In the Al-Anon groups, I learned coping mechanisms to not allow the addict to invade my serenity. That poor boy had a lot of drama in his life and it often spilled over into mine. In the beginning, if we went to someone’s home and he pissed all over the bathroom floor and walls because he was drunk and high, I used to get so embarrassed. I made excuses for him. “I am so sorry. Henry is acting crazy because he has food poisoning from lunch.” In Al-Anon, I learned that I was not responsible for Henry’s behavior. If he was drunk and acting stupid, don’t look at me to explain his behavior. We are not the same person. Whatever he does is his problem.
I also learned several platitudes, sayings that sound helpful but aren’t. For example, “Let go and let God.” –which means that it’s not my responsibility to fix the addict. When he phoned me at 2 am to say good-bye because he had just eaten a bottle of sleeping pills, I was supposed to ignore him and let God handle it. Truthfully, I was never very good at that one.
What I witnessed in Al-Anon was family members learning to be helpless. Their serenity would improve because they would learn to tune out the drama, but the addicts kept using and the drama kept happening. They didn’t change their situation, they only changed their reactions to it. When I heard women sharing how the 12-steps helped them to feel happier in their physically abusive marriages, I knew something was very wrong in Al-Anon. After too long, I realized that I didn’t have to stand by my man and I moved away. I didn’t know it then, but I had just gone No Contact.
You may be reading this and thinking, “She has a history of abusive relationships.”, but actually, 12 years passed before I married the wrong man. In that time, I had one decent marriage and several sexy flings. I didn’t date anyone abusive to me. Many people have confided in me that 12-step programs keep them alive and healthy, and without daily meetings, they would be using and abusing drugs and alcohol. Millions of people have recovered their lives because they worked the 12-steps. As for me, Al-Anon left a bad taste in my mouth.

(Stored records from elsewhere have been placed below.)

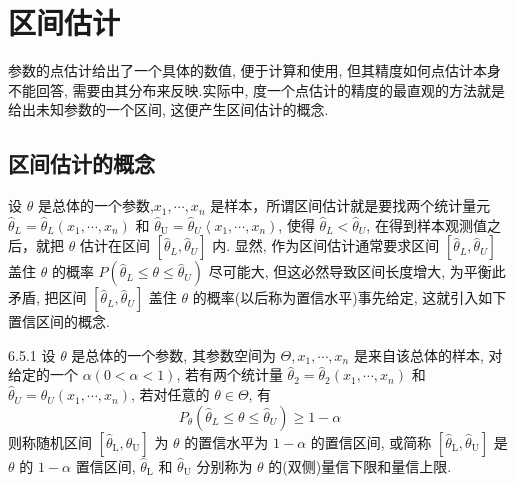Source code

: \section{区间估计}\label{sec:6.5}

参数的点估计给出了一个具体的数值, 便于计算和使用, 但其精度如何点估计本身不能回答, 需要由其分布来反映.实际中, 度一个点估计的精度的最直观的方法就是给出未知参数的一个区间, 这便产生区间估计的概念.

\subsection{区间估计的概念}\label{ssec:6.5.1}

设 $\theta$ 是总体的一个参数,$x_{1}, \cdots, x_{n}$ 是样本，所谓区间估计就是要找两个统计量元 $\hat{\theta}_{L}=\hat{\theta}_{L}\left(x_{1}, \cdots, x_{n}\right)$ 和 $\hat{\theta}_{\mathrm{U}}=\hat{\theta}_{U}\left\langle x_{1}, \cdots, x_{n}\right)$, 使得 $\hat{\theta}_{L}<\hat{\theta}_{U}$, 在得到样本观测值之后，就把 $\theta$ 估计在区间 $\left[\hat{\theta}_{L}, \hat{\theta}_{U}\right]$ 内. 显然, 作为区间估计通常要求区间 $\left[\hat{\theta}_{L}, \hat{\theta}_{U}\right]$
盖住 $\theta$ 的概率 $P(\hat{\theta}_{L} \leqslant \theta \leqslant \hat{\theta}_{U})$ 尽可能大, 但这必然导致区间长度增大, 为平衡此矛盾, 把区间 $\left[\hat{\theta}_{L}, \hat{\theta}_{U}\right]$ 盖住 $\theta$ 的概率(以后称为置信水平)事先给定, 这就引入如下置信区间的概念.

\begin{definition}{}{6.5.1}
设 $\theta$ 是总体的一个参数, 其参数空间为 $\Theta, x_{1}, \cdots, x_{n}$ 是来自该总体的样本, 对给定的一个 $\alpha(0<\alpha<1)$, 若有两个统计量 $\hat{\theta}_{2}=\hat{\theta}_{2}\left(x_{1}, \cdots, x_{n}\right)$ 和 $\hat{\theta}_{U}=\hat{\theta}_{U}\left(x_{1}, \cdots, x_{n}\right)$, 若对任意的 $\theta \in \Theta$, 有
\begin{equation}\label{eq:6.5.1}
P_{\theta}\left(\hat{\theta}_{L} \leqslant \theta \leqslant \hat{\theta}_{U}\right) \geqslant 1-\alpha
\end{equation}
则称随机区间 $\left[\hat{\theta}_{\mathrm{L}}, \hat{\theta}_{\mathrm{U}}\right]$ 为 $\theta$ 的{\heiti 置信水平}为 $1-\alpha$ 的{\heiti 置信区间}, 或简称 $\left[\hat{\theta}_{\mathrm{L}}, \hat{\theta}_{\mathrm{U}}\right]$ 是 $\theta$ 的 $1-\alpha$ {\heiti 置信区间}, $\hat{\theta}_{\mathrm{L}}$ 和 $\hat{\theta}_{\mathrm{U}}$ 分别称为 $\theta$ 的(双侧){\heiti 量信下限}和{\heiti 量信上限}.
\end{definition}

Al-Anon’s Twelve Steps, copyright 1996 by
Al-Anon Family Group Headquarters, Inc. Reprinted with permission
of Al-Anon Family Group Headquarters, Inc.
Study of these Steps is essential to progress in the Al-Anon program. The principles they embody are universal, applicable to everyone, whatever his personal creed. In Al-Anon, we strive for an ever-deeper understanding of these Steps, and pray for the wisdom to apply them to our lives.
1. We admitted we were powerless over alcohol—that our lives had become unmanageable.
2. Came to believe that a Power greater than ourselves could restore us to sanity.
3. Made a decision to turn our will and our lives over to the care of God as we understood Him.
4. Made a searching and fearless moral inventory of ourselves.
5. Admitted to God, to ourselves, and to another human being the exact nature of our wrongs.
6. Were entirely ready to have God remove all these defects of character.
7. Humbly asked Him to remove our shortcomings.
8. Made a list of all persons we had harmed, and became willing to make amends to them all.
9. Made direct amends to such people wherever possible, except when to do so would injure them or others.
10. Continued to take personal inventory and when we were wrong promptly admitted it.
11. Sought through prayer and meditation to improve our conscious contact with God as we understood Him, praying only for knowledge of His will for us and the power to carry that out.
12. Having had a spiritual awakening as the result of these steps, we tried to carry this message to others, and to practice these principles in all our affairs.